• **Exercise directions**: Reply with one number, the count of lines below that contain the string "sent".

[Opening Data under study section]

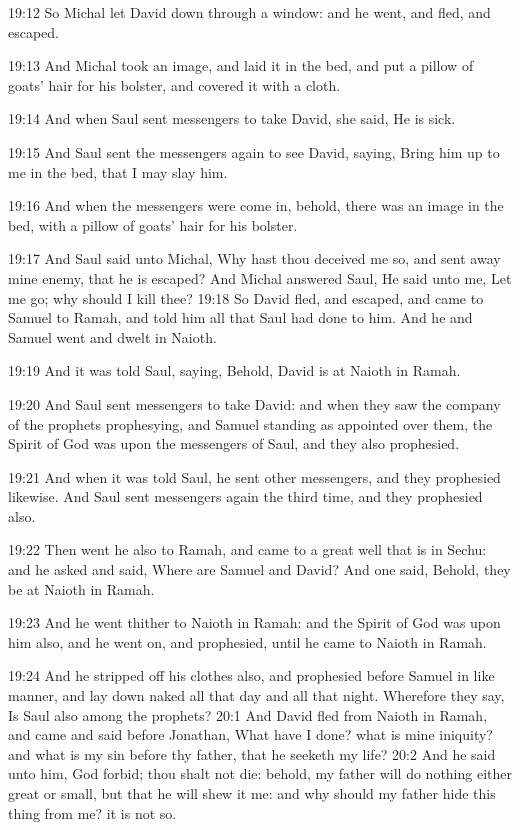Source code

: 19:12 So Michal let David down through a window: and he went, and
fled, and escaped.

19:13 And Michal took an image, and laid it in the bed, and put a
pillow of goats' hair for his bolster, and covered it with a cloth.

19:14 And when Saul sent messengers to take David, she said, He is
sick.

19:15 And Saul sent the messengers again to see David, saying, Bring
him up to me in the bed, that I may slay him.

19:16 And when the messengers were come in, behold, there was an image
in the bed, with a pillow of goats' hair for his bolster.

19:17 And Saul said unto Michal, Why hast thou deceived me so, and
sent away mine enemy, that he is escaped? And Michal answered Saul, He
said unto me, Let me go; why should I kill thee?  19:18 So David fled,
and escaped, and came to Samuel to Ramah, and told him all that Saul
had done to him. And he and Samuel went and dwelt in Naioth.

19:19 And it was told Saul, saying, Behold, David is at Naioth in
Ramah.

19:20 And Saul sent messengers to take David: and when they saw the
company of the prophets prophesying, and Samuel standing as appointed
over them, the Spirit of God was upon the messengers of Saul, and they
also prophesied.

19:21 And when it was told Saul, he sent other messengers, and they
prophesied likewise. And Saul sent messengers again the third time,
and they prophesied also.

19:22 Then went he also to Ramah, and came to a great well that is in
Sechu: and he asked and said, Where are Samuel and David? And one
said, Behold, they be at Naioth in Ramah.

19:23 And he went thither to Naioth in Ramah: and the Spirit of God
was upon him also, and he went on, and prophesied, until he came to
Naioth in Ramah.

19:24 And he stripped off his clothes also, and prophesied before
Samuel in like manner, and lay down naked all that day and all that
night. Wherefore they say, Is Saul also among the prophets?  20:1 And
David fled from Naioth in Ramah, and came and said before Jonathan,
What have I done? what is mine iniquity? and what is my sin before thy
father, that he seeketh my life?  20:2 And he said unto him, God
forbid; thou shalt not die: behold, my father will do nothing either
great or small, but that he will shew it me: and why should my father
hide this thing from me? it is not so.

[Closing Data under study section]

• **Task response**: 6